Exercise materials Block Start

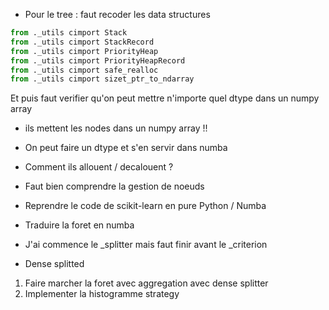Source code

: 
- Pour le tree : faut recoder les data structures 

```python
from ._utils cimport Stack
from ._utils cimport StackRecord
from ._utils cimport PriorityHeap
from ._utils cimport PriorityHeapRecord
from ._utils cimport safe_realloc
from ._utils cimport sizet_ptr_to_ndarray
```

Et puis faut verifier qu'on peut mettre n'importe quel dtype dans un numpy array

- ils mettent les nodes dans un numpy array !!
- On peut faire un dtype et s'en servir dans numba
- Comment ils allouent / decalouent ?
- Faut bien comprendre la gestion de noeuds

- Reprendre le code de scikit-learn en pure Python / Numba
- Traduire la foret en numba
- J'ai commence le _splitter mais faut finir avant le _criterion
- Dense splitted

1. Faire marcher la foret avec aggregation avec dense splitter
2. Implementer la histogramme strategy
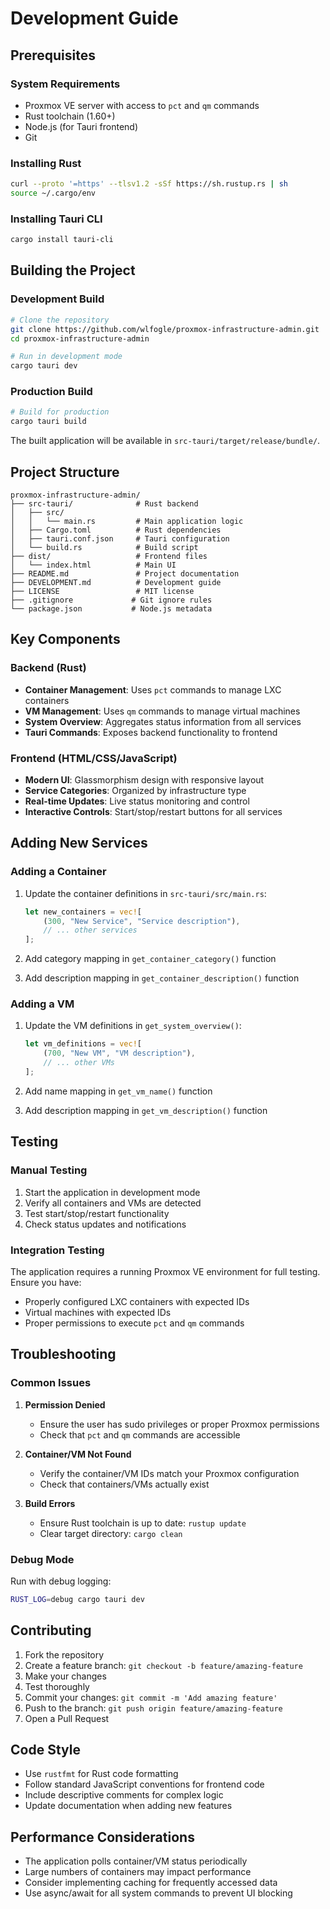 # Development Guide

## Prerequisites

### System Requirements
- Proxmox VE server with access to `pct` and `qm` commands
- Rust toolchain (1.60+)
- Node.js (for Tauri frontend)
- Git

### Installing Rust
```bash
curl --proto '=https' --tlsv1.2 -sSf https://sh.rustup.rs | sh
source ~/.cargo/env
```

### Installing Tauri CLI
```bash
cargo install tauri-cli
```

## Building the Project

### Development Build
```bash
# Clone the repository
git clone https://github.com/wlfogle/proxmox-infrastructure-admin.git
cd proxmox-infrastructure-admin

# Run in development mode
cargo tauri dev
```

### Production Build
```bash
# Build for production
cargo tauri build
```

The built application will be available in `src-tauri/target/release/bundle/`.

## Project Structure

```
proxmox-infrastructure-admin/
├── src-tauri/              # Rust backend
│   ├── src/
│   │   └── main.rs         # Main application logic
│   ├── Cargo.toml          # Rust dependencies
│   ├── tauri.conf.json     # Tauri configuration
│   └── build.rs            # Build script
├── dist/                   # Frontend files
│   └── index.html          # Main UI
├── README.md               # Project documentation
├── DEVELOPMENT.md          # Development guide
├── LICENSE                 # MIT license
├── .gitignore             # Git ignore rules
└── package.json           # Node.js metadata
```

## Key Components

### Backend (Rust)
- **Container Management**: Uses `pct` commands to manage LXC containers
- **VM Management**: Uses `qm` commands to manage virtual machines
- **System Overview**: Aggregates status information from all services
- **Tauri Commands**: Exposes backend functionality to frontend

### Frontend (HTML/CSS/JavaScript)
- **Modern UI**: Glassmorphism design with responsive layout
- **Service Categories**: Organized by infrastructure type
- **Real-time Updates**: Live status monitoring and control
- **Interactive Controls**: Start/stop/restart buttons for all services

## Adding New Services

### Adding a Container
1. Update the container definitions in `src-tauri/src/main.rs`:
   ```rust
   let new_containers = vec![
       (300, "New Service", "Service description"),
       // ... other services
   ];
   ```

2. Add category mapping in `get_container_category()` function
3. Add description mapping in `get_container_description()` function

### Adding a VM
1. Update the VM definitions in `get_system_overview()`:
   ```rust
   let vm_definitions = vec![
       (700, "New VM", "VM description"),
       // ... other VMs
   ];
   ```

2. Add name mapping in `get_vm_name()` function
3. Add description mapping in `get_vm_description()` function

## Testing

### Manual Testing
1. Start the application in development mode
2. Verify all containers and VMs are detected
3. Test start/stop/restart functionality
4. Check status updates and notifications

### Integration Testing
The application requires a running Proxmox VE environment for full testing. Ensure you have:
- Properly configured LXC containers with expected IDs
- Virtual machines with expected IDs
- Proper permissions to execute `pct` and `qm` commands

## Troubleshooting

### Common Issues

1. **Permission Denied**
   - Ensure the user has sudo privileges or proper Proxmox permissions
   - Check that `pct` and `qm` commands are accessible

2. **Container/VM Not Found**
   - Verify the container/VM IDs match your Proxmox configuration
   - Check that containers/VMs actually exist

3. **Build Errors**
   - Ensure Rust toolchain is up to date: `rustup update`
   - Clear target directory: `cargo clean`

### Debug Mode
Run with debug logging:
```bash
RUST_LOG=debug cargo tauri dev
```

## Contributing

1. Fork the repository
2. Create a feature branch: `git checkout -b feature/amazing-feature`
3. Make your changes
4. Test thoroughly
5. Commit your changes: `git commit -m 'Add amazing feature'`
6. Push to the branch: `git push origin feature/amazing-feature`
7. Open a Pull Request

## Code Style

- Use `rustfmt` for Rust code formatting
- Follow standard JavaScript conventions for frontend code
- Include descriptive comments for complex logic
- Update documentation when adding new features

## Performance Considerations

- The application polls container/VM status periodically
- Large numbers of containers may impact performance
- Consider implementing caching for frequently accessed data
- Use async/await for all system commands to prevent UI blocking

Exercise materials Block End
Exercise materials Block Start

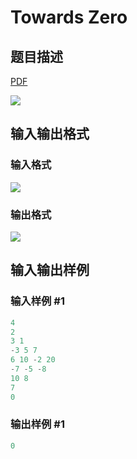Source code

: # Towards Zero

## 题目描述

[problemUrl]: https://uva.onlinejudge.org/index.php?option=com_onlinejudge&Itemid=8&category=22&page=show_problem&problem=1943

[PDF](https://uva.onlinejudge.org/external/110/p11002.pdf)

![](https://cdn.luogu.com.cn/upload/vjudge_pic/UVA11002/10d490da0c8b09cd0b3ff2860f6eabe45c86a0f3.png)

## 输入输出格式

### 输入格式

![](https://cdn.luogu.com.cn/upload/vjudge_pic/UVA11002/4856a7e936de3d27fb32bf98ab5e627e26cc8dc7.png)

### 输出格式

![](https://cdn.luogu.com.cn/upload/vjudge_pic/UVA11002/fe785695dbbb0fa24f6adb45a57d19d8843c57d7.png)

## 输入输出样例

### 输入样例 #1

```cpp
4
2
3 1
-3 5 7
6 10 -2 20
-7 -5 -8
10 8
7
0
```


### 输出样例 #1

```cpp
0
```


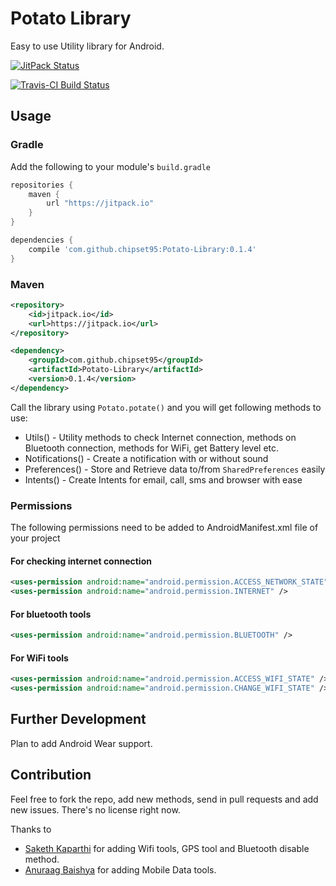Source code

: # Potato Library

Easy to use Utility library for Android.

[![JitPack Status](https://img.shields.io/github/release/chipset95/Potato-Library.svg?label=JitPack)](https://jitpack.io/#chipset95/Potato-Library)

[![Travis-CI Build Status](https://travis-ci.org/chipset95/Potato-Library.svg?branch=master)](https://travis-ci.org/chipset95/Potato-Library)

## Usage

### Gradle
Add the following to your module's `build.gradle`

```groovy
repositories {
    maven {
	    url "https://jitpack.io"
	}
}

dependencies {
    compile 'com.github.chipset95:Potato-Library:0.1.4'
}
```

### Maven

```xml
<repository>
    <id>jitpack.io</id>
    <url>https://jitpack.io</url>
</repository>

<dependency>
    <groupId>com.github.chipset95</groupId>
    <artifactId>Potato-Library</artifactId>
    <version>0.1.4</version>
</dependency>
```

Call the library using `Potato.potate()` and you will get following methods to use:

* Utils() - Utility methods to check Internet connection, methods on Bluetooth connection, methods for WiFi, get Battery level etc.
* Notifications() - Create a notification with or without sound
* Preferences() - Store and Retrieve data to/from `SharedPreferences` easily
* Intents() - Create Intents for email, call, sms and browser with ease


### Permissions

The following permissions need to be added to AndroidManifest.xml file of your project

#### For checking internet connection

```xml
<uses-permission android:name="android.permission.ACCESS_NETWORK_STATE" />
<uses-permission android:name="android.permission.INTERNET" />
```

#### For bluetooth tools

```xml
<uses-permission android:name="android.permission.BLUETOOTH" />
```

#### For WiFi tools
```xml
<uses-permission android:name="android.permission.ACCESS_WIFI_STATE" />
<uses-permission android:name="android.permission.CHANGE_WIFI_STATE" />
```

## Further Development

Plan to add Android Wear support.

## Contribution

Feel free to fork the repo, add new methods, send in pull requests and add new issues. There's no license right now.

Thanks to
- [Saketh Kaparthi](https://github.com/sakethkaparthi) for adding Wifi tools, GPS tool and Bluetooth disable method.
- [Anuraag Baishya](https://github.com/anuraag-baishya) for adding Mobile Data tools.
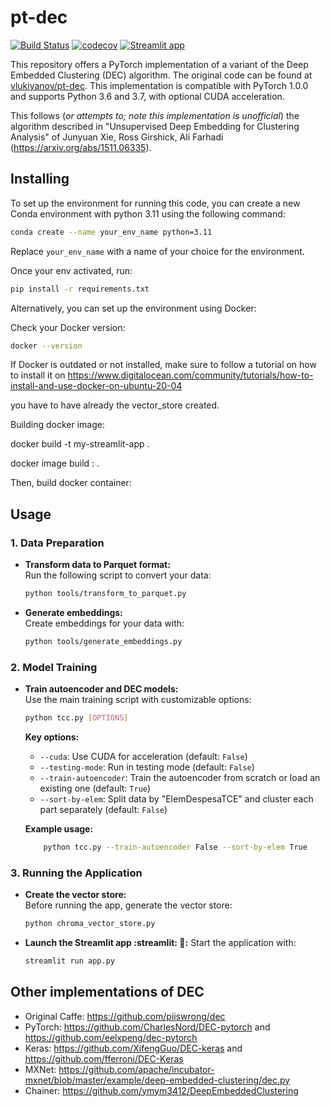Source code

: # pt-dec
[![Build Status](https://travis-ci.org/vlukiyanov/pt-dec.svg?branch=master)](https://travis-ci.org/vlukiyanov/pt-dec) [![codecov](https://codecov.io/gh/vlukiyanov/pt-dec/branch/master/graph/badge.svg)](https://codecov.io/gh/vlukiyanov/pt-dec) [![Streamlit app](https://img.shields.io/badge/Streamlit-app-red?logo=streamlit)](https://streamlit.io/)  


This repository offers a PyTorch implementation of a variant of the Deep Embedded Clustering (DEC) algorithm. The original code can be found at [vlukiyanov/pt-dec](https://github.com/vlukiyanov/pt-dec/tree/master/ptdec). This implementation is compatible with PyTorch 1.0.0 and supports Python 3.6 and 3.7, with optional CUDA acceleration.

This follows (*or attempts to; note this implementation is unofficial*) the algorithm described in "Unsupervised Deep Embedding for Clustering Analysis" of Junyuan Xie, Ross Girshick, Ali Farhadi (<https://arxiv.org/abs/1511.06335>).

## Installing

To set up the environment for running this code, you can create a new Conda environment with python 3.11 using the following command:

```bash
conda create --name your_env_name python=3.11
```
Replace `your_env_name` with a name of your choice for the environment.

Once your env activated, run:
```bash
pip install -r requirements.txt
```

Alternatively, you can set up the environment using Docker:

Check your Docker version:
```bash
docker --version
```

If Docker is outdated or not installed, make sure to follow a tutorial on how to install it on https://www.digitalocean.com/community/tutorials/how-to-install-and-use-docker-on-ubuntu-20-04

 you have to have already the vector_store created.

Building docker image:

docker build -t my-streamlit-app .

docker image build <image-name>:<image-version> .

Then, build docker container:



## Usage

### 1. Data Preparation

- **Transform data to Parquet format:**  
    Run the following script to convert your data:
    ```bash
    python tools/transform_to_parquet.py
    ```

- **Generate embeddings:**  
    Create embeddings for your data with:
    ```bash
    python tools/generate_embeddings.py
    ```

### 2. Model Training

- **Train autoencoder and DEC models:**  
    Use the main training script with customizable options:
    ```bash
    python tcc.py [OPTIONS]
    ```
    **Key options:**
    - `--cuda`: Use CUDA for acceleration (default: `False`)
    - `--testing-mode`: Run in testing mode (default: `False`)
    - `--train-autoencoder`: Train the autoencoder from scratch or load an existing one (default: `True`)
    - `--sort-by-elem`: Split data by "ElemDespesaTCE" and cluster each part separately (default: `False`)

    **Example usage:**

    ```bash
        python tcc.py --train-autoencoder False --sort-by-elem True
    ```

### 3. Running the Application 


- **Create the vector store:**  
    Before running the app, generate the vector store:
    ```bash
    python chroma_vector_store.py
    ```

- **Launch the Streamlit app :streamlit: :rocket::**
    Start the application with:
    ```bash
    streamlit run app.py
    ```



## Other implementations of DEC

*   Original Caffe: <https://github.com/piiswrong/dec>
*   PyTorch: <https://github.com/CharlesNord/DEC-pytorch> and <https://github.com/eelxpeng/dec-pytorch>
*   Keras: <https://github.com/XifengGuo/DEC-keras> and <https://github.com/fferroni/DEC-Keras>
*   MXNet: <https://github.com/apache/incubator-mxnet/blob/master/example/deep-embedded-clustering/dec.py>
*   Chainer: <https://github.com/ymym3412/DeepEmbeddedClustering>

Exercise materials Block End

_Your objective_. Lines above that contain the string "dtype" make up the answer.

_Expected output_.
Et puis faut verifier qu'on peut mettre n'importe quel dtype dans un numpy array
- On peut faire un dtype et s'en servir dans numba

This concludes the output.